Attending the Gartner Identity and Access Management (IAM) Summit in London felt a bit like being at a conference Sigmund Freud would’ve enjoyed. Instead of everyone psychoanalyzing their mothers, though, everyone was busy analyzing identity. Discovering machine identities is a lot easier than understanding the human mind.
The Power of the Identity Graph#
One of the most interesting presentations was the keynote which focused on visibility. If Freud had been around today, he might have called it “The Subconscious of Your Network.” It’s a map of human and machine identities across organizations, including employees, external partners, service accounts, and sensitive secrets like keys and certificates. And just like understanding repressed desires, understanding your Identity Graph is crucial if you want to avoid sudden breakdowns — except these breakdowns involve hackers instead of childhood trauma.
From Discovery to “Oh, That’s Why We Do This”#
The process outlined in the presentation can be broken down into three main steps:
- Discover Identities: This is like running a group therapy session where everyone finally admits who they really are. Whether it’s human or machine identities, it’s all about dragging them out of the shadows and into the light.
- Calculate Risk Scores: Here we’re rating identities for how likely they are to ruin your day. High-risk identities?
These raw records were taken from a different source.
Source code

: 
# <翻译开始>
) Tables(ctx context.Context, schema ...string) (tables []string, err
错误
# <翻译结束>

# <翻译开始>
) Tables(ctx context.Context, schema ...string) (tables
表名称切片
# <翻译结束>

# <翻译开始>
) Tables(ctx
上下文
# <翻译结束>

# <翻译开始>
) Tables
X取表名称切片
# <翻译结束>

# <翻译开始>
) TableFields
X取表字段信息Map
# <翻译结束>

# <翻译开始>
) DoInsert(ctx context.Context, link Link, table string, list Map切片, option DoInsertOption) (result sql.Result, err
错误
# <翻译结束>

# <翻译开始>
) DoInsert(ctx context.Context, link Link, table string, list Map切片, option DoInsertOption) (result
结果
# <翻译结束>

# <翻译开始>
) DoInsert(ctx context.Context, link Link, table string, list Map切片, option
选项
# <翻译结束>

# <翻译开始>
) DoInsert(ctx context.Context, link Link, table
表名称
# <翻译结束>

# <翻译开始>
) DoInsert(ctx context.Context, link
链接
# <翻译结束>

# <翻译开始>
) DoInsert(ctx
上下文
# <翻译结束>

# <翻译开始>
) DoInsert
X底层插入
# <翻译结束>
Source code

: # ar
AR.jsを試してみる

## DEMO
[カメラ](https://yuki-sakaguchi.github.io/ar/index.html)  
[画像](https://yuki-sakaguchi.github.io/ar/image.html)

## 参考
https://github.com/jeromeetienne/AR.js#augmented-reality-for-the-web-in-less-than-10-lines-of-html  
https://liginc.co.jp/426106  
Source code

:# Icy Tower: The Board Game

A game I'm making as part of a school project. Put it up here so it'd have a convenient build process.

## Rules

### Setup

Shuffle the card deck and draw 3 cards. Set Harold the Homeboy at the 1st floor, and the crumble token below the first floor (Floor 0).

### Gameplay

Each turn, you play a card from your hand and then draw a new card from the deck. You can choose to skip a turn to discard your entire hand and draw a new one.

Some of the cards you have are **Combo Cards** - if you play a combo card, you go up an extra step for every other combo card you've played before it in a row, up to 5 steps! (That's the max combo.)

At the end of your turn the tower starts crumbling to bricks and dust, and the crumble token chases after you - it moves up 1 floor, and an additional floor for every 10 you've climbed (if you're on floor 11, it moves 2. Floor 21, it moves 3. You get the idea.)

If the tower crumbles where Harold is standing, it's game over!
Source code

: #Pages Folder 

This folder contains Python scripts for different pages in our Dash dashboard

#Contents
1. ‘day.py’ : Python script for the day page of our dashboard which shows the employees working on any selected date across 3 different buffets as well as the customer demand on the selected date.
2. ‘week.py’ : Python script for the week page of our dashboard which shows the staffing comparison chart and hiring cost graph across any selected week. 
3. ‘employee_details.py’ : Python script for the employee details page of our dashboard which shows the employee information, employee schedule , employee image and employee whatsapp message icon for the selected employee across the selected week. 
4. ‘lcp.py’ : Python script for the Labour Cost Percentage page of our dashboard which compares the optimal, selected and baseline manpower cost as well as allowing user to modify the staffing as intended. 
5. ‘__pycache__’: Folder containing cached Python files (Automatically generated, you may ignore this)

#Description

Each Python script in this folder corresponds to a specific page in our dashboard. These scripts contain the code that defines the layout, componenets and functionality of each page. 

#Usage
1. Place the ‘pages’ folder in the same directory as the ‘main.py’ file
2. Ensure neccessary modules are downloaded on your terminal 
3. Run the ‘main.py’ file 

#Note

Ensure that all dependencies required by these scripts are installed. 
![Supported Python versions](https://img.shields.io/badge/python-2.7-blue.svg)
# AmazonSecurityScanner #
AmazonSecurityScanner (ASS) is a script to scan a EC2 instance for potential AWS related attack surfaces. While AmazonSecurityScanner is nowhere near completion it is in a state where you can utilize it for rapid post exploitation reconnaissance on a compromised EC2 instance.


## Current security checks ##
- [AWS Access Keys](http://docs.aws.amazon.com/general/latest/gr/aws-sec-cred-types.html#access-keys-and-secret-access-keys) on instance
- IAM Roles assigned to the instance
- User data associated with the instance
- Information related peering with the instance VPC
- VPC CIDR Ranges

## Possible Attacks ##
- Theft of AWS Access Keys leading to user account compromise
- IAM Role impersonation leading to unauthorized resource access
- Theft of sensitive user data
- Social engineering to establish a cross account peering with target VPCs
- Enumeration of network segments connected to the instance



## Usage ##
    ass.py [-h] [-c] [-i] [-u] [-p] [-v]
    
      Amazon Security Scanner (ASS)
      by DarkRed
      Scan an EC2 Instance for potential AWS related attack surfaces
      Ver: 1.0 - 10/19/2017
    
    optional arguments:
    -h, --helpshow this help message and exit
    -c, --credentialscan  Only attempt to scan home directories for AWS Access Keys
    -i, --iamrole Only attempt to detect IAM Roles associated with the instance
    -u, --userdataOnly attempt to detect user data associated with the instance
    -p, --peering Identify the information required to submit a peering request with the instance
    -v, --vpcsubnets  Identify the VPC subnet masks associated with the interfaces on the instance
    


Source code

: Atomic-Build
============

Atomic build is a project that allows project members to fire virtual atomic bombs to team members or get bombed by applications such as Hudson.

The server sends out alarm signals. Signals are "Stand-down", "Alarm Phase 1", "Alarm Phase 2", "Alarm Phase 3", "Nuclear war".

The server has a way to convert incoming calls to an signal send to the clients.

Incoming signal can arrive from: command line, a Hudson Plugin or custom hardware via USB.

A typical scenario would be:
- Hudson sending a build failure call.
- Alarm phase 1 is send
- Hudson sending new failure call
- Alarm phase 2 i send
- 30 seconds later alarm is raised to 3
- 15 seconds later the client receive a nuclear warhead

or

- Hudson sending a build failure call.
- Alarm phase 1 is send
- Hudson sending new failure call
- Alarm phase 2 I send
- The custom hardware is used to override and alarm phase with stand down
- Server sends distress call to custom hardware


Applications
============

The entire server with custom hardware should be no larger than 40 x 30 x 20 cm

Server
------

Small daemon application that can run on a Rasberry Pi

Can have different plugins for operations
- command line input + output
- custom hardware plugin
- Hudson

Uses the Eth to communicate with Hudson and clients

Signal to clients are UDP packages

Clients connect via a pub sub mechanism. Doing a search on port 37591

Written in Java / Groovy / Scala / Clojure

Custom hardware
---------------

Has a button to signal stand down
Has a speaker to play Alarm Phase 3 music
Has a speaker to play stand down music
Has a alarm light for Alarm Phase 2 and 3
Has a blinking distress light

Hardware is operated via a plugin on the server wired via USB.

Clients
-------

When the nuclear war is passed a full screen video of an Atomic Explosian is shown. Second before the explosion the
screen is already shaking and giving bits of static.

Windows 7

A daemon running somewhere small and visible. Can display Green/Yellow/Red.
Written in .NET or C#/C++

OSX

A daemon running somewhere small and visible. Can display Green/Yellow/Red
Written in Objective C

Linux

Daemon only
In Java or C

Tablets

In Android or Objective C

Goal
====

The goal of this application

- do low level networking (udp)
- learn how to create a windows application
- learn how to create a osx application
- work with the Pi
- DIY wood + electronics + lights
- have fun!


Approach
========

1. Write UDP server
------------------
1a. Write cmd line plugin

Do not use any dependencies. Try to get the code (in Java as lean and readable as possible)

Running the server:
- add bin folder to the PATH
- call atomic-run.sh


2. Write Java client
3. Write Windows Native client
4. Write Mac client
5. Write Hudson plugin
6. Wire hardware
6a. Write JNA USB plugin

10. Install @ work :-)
Treat them like unresolved complexes — deal with them before they become nightmares.
- Discover Resources, Entitlements, and Policies: This step is like organizing a messy subconscious. You dig deep, find out who has access to what, and start applying boundaries. Healthy boundaries, not the “I’ll pretend you don’t exist” type.
Why Visibility=Observability Matters#
Visibility without action is like having deep insights from therapy and doing absolutely nothing about them. Observability, on the other hand, means turning all that awareness into actual progress, like:
- Catching misconfigurations before they spiral into catastrophic breakdowns.
- Preventing privilege creep (the corporate equivalent of denial — “No, I definitely don’t have admin access. Oh, wait, I do.”).
- Making compliance as simple as ticking boxes instead of reliving traumatic audit experiences.
- Actually reducing attack surfaces instead of just assuming you’re safe because, well, you don’t feel attacked right now.
Final Thoughts#
The big lesson from the Gartner IAM Summit? If you want to secure your enterprise, you have to actually understand it. And as much as we all wish “understanding” was something you could download like a therapy app, it takes work. But the payoff? A safer, stronger, and way less stressful environment.